Mean errors by cluster. Error bars indicate the standard deviation across molecules in each cluster.

We observe that there are significant mean error differences across the different clusters and seek to explain which molecular properties of clusters can best explain observed differences in their error levels by looking for correlations between the average errors across clusters and the average molecular descriptors across clusters. Correlation values of highly correlated features with the error are given in Figure S13. Scatter plots of averaged property values with respect to averaged error are shown in Figure S14. We first observe that the cluster errors do not appear to be driven primarily by molecular size, with a correlation of only 0.48 between average error and number of atoms. We do find a moderate negative correlation of mean cluster error with mean cluster solubility (−0.65).
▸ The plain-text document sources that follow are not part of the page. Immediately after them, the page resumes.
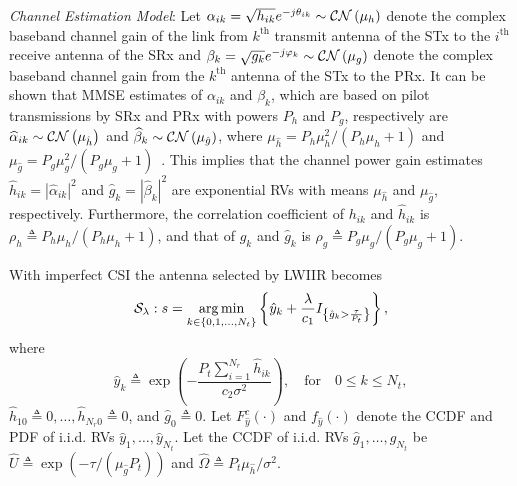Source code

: \documentclass[12pt,draftcls,peerreview,onecolumn]{IEEEtran}
\newcommand{\cbrac}[1]{\left\{{#1}\right\}}
\newcommand{\indic}[1]{I_{\cbrac{#1}}}
\newcommand{\CN}{{\cal CN}}
\newcommand{\define}{\triangleq}
\DeclareMathOperator*{\argmin}{arg\,min}
\newcommand{\nx}{{0}}
\newcommand{\lam}{\lambda}
\newcommand{\lamstar}{\lam^{*}}
\newcommand{\mug}{{\mu_{g}}}
\newcommand{\muh}{{\mu_{h}}}
\newcommand{\Nt}{{N_t}}
\newcommand{\Nr}{{N_r}}
\newcommand{\Pt}{{P_t}}
\newcommand{\such}{h}
\newcommand{\puch}{g}
\newcommand{\hk}[1]{{\such_{#1}}}
\newcommand{\gk}[1]{{\puch_{#1}}}
\newcommand{\noisevar}{\sigma^2}
\newcommand{\outmax}{O_{\text{max}}}
\newcommand{\itau}{\tau}
\newcommand{\cone}{c_{1}}
\newcommand{\ctwo}{c_{2}}
\newcommand{\out}{O}
\newcommand{\m}{\cone}
\newcommand{\taubypt}{\frac{\itau}{\Pt}}
\newcommand{\gkhatgrtaubypt}[1]{{\gkhat{#1}}>\taubypt}
\newcommand{\ghatindic}[1]{\indic{\gkhatgrtaubypt{#1}}}
\newcommand{\lambym}{\frac{\lam}{\m}}
\newcommand{\lamstarbym}{\frac{\lamstar}{\m}}
\newcommand{\ykhatplusgkhat}[1]{ \ykhat{#1} + \lambym\ghatindic{#1}}
\newcommand{\al}{\ctwo}
\newcommand{\snr}{\Omega}
\newcommand{\albysnr}[1][]{\frac{\al#1}{\snr}}
\newcommand{\un}{U}
\newcommand{\allopts}{\left\{\nx,1,\ldots,\Nt\right\}}
\newcommand{\suchph}{\theta}
\newcommand{\puchph}{\varphi}
\newcommand{\ith}{i^{\text{th}}}
\newcommand{\kth}{k^{\text{th}}}
\newcommand{\callamrule}{{\cal S_{{\lam}}}}
\newcommand{\outlam}{\out_{\lam}}
\newcommand{\sug}{\alpha}
\newcommand{\pug}{\beta}
\newcommand{\sugain}[1]{\sug_{#1}}
\newcommand{\pugain}[1]{\pug_{#1}}
\newcommand{\sugainhat}[1]{\widehat{\sug}_{#1}}
\newcommand{\pugainhat}[1]{\widehat{\pug}_{#1}}
\newcommand{\unhat}{\widehat{\un}}
\newcommand{\snrhat}{\widehat{\snr}}
\newcommand{\gpilotpower}{P_g}
\newcommand{\hpilotpower}{P_h}
\newcommand{\hhat}{\hat{\such}}
\newcommand{\ghat}{\hat{\puch}}
\newcommand{\yhat}{\hat{y}}
\newcommand{\hkhat}[1]{\hhat_{#1}}
\newcommand{\gkhat}[1]{\ghat_{#1}}
\newcommand{\ykhat}[1]{\hat{y}_{#1}}
\newcommand{\muhhat}{\mu_{\hhat}}
\newcommand{\mughat}{\mu_{\ghat}}
\newcommand{\ccdfghatinline}{\exp\left( {-{\itau}/{\left( \mughat\Pt\right) }}\right) }
\newcommand{\rhog}{\rho_g}
\newcommand{\rhoh}{\rho_h}
\newcommand{\ccdfyhatrv}[1]{F^{c}_{\yhat}\left(#1 \right) }
\begin{document}
{\em Channel Estimation Model}: Let $\sugain{ik} = \sqrt{\hk{ik}}e^{-j\suchph_{ik}}\sim\CN\left(\muh\right) $ denote the complex baseband channel gain of the link from $\kth$ transmit antenna of the STx to the $\ith$ receive antenna of the SRx and $\pugain{k} = \sqrt{\gk{k}}e^{-j\puchph_{k}}\sim\CN\left(\mug\right)$ denote the complex baseband channel gain from the $\kth$ antenna of the STx to the PRx.  It can be shown that MMSE estimates of $\sugain{ik}$ and $\pugain{k}$, which are based on pilot transmissions by SRx and PRx with powers $\hpilotpower$ and $\gpilotpower$, respectively are  $\sugainhat{ik}\sim\CN\left(\muhhat \right)$ and $\pugainhat{k}\sim \CN\left(\mughat\right) $, where  $\muhhat ={\hpilotpower\mu^2_{\such}}/{\left( \hpilotpower\muh+1\right)}$ and $\mughat = {\gpilotpower\mu^2_{\puch}}/{\left( \gpilotpower\mug+1\right)}$~\cite{Kashyap_2014_TCOM}.  
This implies that the channel power gain estimates $\hkhat{ik}=|\sugainhat{ik}|^2$ and $\gkhat{k}=|\pugainhat{k}|^2$ are exponential RVs with means $\muhhat$ and $\mughat$, respectively. Furthermore, the correlation coefficient  of $\hk{ik}$ and $\hkhat{ik}$ is $\rhoh\define{\hpilotpower\muh}/{\left( \hpilotpower\muh + 1\right) }$, and that of $\gk{k}$ and $\gkhat{k}$ is $\rhog \define{\gpilotpower\mug}/{\left( \gpilotpower\mug + 1\right) }$. 


With imperfect CSI the antenna selected by LWIIR becomes 
\begin{equation}
\callamrule: s=\argmin\limits_{k\in\allopts} \left\{ \ykhatplusgkhat{k} \right\},
\label{eq:shat}
\end{equation}
where 
\begin{equation}
\ykhat{k} \define  \exp\left({- \frac{\Pt\sum_{i=1}^{\Nr}\hkhat{ik}}{\ctwo\noisevar} }\right), \quad \text{for} \quad 0\leq k \leq\Nt,
\label{eq:yihat_def}
\end{equation}
$\hkhat{1\nx} \define 0,\ldots,\hkhat{\Nr\nx} \define 0$, and $\gkhat{\nx}   \define 0$. Let $F_{\yhat}^{c}(\cdot)$ and $f_{\yhat}(\cdot)$ denote the CCDF and PDF of i.i.d. RVs $\ykhat{1},\dots,\ykhat{\Nt}$. Let the CCDF of i.i.d. RVs $\gkhat{1},\ldots,\gkhat{\Nt}$ be $\unhat\define\ccdfghatinline$ and  $\snrhat\define{\Pt\muhhat}/{\noisevar}$.  


\newcommand{\D}{D}
\newcommand{\pdfyhatNr}{\left(\ln\left(\frac{1}{x}\right)\right)^{\Nr-1}x^{\albysnr[]-1}} %
\newcommand{\yhattimespdfyNr}{\left[-\ln\left(x\right)\right]^{\Nr-1}x^{\D}} %
\newcommand{\yhatpluslamstartimespdfyNr}{\left[-\ln\left({x+\lamstarbym}\right)\right]^{\Nr-1}\left(x+\lamstarbym\right)^{\D}} %
\newcommand{\yhatpluslamtimespdfyNr}{\left[-\ln\left({x+\lambym}\right)\right]^{\Nr-1}\left(x+\lambym\right)^{\D}} %
\newcommand{\unccdfyhat}[2]{{#1}\,\,\ccdfyhatrv{#2}}
\end{document}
This observation reinforces results in Figure 6, which shows molecules with low solubilities are more difficult to predict.

The descriptors *C(C)=O and cenM9 show the highest correlation with the average cluster errors, with Pearson coefficients of 0.95 and 0.92, respectively. *C(C)=O is the count of *C(C)=O fragments in the molecule. cenM9 is a descriptor that quantifies the shape of the molecule and is defined as the 9th statistical moment of the distribution of distances between the centroid and all the atomic positions of a molecule. Another descriptor that has a high positive correlation with the cluster error is SRW05, which is defined as the number of self-returning walk counts of length 5 in the molecular graph. Such self-returning walks can only exist in the presence of three- or five-membered rings, with higher values for molecules with a greater number of such rings. The features cenM9 and SRW05 can be thought of as measures of the complexity of a molecule. Therefore, it seems that the more complex the molecular structure, the more difficult it is to make predictions for such molecules.

Molecule Group Evaluation

We next analyze the ability of the models to accurately distinguish solubilities of structurally similar molecules. For this analysis, we considered three sets of molecules: (1) positional isomers, (2) molecules with same core structures but different functional groups, and (3) molecules containing same type of functional groups attached to different core structures. For example, there are 468 groups of molecules in the isomer set, where each such group consists of n molecules that are isomers of each other. Correspondingly, there are 176 groups of molecules with the same core structure (we excluded isomers from this set) and 21 groups of molecules having the same type of functional groups but different core structures. The details on how these three sets were determined are given in the Supporting Information. The median number of molecules in isomer, same-core, and same-functional-group sets are 2, 4, and 37, respectively.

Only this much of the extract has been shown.